Rechnungshof attackiert Energieminister
In einem Bericht für den Bundestag werfen die Bonner Prüfer dem Wirtschaftsministerium vor, den Umbau der Energieversorgung seit Jahren unzureichend zu steuern und hohe Kosten für die Bürger einfach in Kauf zu nehmen.
BERLIN Der Bundesrechnungshof (BRH) macht der Bundesregierung schwere Vorwürfe bei der Umsetzung der Energiewende. „Der enorme Aufwand und die starke Belastung der Bürger stehen in krassem Missverhältnis zum bisher dürftigen Erfolg der Energiewende“, sagte BRH-Präsident Kay Scheller. In einem Prüfbericht, der am Freitag an Regierung, Bundestag und Bundesrat geht, kritisieren die Rechnungsprüfer eine unzureichende Koordinierung und Steuerung des Umbaus der Energieversorgung durch das Wirtschaftsministerium. Trotz der Kosten von über 34 Milliarden Euro im Jahr 2017 für den Bund und die Stromverbraucher würden wesentliche Ziele der Energiewende verfehlt.

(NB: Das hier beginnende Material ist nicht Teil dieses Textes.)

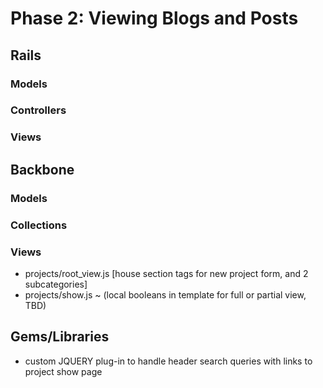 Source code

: # Phase 2: Viewing Blogs and Posts

## Rails
### Models

### Controllers

### Views

## Backbone
### Models


### Collections


### Views
* projects/root_view.js [house section tags for new project form, and 2  subcategories]
* projects/show.js
     ~ (local booleans in template for full or partial view, TBD)

## Gems/Libraries
* custom JQUERY plug-in to handle header search queries with links to project show page
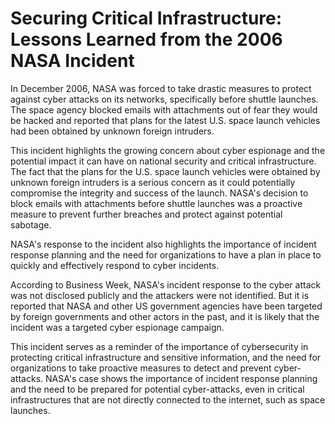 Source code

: Securing Critical Infrastructure: Lessons Learned from the 2006 NASA Incident
=============================================================================

In December 2006, NASA was forced to take drastic measures to protect against cyber attacks on its networks, specifically before shuttle launches. The space agency blocked emails with attachments out of fear they would be hacked and reported that plans for the latest U.S. space launch vehicles had been obtained by unknown foreign intruders.

This incident highlights the growing concern about cyber espionage and the potential impact it can have on national security and critical infrastructure. The fact that the plans for the U.S. space launch vehicles were obtained by unknown foreign intruders is a serious concern as it could potentially compromise the integrity and success of the launch. NASA's decision to block emails with attachments before shuttle launches was a proactive measure to prevent further breaches and protect against potential sabotage.

NASA's response to the incident also highlights the importance of incident response planning and the need for organizations to have a plan in place to quickly and effectively respond to cyber incidents.

According to Business Week, NASA's incident response to the cyber attack was not disclosed publicly and the attackers were not identified. But it is reported that NASA and other US government agencies have been targeted by foreign governments and other actors in the past, and it is likely that the incident was a targeted cyber espionage campaign.

This incident serves as a reminder of the importance of cybersecurity in protecting critical infrastructure and sensitive information, and the need for organizations to take proactive measures to detect and prevent cyber-attacks. NASA's case shows the importance of incident response planning and the need to be prepared for potential cyber-attacks, even in critical infrastructures that are not directly connected to the internet, such as space launches.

Der Bericht ist ein Frontalangriff auf das von Peter Altmaier (CDU) geführte Wirtschaftsministerium. Die Bonner Prüfer werfen ihm nichts weniger vor, als untätig dabei zuzuschauen, wie wesentliche Zielsetzungen der Energiewende nicht erreicht würden. Fördertöpfe für besseren Klimaschutz blieben ungenutzt, die Koordination zwischen zu vielen Akteuren bleibe ebenso aus wie eine transparente Analyse von Aufwendungen und Erträgen der Energiewende. Das Ministerium wies in seiner Stellungnahme alle Vorwürfe zurück.
Die Regierung verfehle ihre Energiewende-Ziele bei der CO2-Reduktion, bei der Senkung des Primär-Energieverbrauchs, bei der Steigerung der Energieproduktivität und bei der Steigerung des Anteils der erneuerbaren Energien im Verkehrssektor, so der Prüfbericht. Auf der anderen Seite würden Bürger, Wirtschaft und der Staat aber mit hohen Kosten belastet. In den letzten fünf Jahren habe die Energiewende mindestens 160 Milliarden Euro verschlungen. Der BRH fordert die Regierung auf, einen transparenten Gesamtüberblick über die Zielerreichungen und die Aufwendungen vorzulegen. Zudem seien zu viele Stellen und Personen in der Regierung mit der Energiewende befasst, die Masse an Regulierungen sei unübersichtlich. „Viel hilft nicht unbedingt viel“, so der BRH.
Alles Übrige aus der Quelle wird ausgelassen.